TASK ITEM:
Locate the line that contains "The inner product on" in the entries below. Retype it and all following lines through the final one, character for character.

Dataset entries
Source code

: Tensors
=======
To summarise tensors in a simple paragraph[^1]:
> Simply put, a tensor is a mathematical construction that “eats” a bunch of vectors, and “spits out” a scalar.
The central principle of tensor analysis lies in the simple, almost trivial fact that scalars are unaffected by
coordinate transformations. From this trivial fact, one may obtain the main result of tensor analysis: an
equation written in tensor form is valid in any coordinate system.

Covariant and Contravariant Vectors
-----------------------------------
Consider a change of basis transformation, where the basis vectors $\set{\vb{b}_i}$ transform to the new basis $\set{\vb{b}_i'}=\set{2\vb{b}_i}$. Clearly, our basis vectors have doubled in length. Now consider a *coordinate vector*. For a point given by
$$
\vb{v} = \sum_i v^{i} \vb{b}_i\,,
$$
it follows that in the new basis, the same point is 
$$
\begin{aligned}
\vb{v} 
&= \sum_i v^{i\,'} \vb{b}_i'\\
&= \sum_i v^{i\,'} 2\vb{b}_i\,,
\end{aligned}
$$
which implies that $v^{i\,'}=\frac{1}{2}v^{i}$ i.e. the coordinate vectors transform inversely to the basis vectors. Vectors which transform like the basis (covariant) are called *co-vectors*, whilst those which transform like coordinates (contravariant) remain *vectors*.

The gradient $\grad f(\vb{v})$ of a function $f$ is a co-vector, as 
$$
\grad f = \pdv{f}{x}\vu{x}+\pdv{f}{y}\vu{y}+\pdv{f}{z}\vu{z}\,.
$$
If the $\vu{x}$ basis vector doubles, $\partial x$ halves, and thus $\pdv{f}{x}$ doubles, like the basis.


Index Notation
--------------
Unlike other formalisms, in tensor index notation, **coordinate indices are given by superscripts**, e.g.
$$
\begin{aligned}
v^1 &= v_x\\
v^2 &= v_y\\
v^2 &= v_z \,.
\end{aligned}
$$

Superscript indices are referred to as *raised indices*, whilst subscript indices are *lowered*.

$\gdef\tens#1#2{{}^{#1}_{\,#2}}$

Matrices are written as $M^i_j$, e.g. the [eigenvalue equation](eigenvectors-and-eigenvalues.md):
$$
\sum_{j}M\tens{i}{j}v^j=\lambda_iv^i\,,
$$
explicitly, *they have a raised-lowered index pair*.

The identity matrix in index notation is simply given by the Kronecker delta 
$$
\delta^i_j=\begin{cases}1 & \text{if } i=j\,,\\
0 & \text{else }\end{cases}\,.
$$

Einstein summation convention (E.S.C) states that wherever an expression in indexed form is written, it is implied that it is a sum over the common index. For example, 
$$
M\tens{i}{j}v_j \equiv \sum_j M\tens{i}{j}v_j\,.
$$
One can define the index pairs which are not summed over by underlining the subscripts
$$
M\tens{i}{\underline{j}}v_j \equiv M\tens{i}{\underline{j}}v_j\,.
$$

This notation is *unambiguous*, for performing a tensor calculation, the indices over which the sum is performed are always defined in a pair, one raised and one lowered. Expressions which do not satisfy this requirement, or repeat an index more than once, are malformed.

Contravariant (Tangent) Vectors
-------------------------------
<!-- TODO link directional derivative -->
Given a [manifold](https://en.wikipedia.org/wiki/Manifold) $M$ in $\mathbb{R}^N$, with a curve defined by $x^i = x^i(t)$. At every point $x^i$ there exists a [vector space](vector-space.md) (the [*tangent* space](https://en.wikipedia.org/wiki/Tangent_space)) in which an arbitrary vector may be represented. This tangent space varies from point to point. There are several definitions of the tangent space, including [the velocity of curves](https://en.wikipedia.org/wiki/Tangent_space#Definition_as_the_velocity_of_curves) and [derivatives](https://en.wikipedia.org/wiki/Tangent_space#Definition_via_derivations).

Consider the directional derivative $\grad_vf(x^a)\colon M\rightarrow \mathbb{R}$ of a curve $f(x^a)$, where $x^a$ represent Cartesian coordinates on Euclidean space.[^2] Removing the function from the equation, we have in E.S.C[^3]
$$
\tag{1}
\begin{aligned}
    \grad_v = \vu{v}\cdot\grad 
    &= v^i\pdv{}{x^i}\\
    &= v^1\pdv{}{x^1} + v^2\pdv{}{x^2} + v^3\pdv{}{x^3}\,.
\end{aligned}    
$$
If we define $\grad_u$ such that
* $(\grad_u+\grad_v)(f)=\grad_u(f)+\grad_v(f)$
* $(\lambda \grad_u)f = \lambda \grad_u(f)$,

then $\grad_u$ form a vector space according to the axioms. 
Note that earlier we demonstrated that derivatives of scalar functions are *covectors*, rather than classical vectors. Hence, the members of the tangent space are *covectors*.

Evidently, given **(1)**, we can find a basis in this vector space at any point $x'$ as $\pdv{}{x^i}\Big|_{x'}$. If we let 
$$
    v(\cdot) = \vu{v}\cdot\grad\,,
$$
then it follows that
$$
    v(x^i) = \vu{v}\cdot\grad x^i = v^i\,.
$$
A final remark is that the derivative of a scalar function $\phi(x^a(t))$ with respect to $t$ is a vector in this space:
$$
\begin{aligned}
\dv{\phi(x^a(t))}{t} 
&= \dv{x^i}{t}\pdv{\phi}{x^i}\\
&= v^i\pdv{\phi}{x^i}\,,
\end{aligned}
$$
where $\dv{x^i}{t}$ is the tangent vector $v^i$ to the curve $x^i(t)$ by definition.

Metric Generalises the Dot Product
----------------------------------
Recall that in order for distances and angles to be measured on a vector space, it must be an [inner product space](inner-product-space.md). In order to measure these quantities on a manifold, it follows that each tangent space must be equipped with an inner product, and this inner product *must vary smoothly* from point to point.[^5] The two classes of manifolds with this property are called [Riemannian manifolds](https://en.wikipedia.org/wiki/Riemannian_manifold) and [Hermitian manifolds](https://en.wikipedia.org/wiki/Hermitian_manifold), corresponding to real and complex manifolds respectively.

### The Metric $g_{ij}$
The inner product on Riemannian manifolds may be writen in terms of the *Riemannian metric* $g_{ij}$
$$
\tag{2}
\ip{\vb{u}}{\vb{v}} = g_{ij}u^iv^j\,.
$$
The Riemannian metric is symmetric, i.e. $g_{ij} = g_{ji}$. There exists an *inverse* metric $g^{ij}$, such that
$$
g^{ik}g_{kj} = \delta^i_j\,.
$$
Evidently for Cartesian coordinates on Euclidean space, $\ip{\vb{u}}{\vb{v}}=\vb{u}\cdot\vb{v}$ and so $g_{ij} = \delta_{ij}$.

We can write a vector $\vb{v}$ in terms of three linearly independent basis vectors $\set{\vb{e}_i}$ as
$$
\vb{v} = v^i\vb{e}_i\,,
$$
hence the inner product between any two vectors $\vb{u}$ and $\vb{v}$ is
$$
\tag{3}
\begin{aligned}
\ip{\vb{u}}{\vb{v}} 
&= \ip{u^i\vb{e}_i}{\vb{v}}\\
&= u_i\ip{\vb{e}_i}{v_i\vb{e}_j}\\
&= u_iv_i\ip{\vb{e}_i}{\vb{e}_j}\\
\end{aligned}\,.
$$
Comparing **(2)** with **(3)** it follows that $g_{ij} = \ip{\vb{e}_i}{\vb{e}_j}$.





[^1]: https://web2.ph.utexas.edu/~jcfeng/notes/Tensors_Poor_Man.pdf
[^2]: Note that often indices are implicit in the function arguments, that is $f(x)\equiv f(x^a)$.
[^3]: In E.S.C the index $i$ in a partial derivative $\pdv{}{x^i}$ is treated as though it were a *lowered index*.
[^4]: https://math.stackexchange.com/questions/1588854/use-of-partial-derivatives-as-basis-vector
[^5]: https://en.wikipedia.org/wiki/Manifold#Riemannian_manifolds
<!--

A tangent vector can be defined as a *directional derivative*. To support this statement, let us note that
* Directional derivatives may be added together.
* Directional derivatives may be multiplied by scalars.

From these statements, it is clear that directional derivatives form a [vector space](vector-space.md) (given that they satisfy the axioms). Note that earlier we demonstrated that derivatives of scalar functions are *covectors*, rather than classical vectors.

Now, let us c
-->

ANSWER SECTION:
The inner product on Riemannian manifolds may be writen in terms of the *Riemannian metric* $g_{ij}$
$$
\tag{2}
\ip{\vb{u}}{\vb{v}} = g_{ij}u^iv^j\,.
$$
The Riemannian metric is symmetric, i.e. $g_{ij} = g_{ji}$. There exists an *inverse* metric $g^{ij}$, such that
$$
g^{ik}g_{kj} = \delta^i_j\,.
$$
Evidently for Cartesian coordinates on Euclidean space, $\ip{\vb{u}}{\vb{v}}=\vb{u}\cdot\vb{v}$ and so $g_{ij} = \delta_{ij}$.

We can write a vector $\vb{v}$ in terms of three linearly independent basis vectors $\set{\vb{e}_i}$ as
$$
\vb{v} = v^i\vb{e}_i\,,
$$
hence the inner product between any two vectors $\vb{u}$ and $\vb{v}$ is
$$
\tag{3}
\begin{aligned}
\ip{\vb{u}}{\vb{v}} 
&= \ip{u^i\vb{e}_i}{\vb{v}}\\
&= u_i\ip{\vb{e}_i}{v_i\vb{e}_j}\\
&= u_iv_i\ip{\vb{e}_i}{\vb{e}_j}\\
\end{aligned}\,.
$$
Comparing **(2)** with **(3)** it follows that $g_{ij} = \ip{\vb{e}_i}{\vb{e}_j}$.





[^1]: https://web2.ph.utexas.edu/~jcfeng/notes/Tensors_Poor_Man.pdf
[^2]: Note that often indices are implicit in the function arguments, that is $f(x)\equiv f(x^a)$.
[^3]: In E.S.C the index $i$ in a partial derivative $\pdv{}{x^i}$ is treated as though it were a *lowered index*.
[^4]: https://math.stackexchange.com/questions/1588854/use-of-partial-derivatives-as-basis-vector
[^5]: https://en.wikipedia.org/wiki/Manifold#Riemannian_manifolds
<!--

A tangent vector can be defined as a *directional derivative*. To support this statement, let us note that
* Directional derivatives may be added together.
* Directional derivatives may be multiplied by scalars.

From these statements, it is clear that directional derivatives form a [vector space](vector-space.md) (given that they satisfy the axioms). Note that earlier we demonstrated that derivatives of scalar functions are *covectors*, rather than classical vectors.

Now, let us c
-->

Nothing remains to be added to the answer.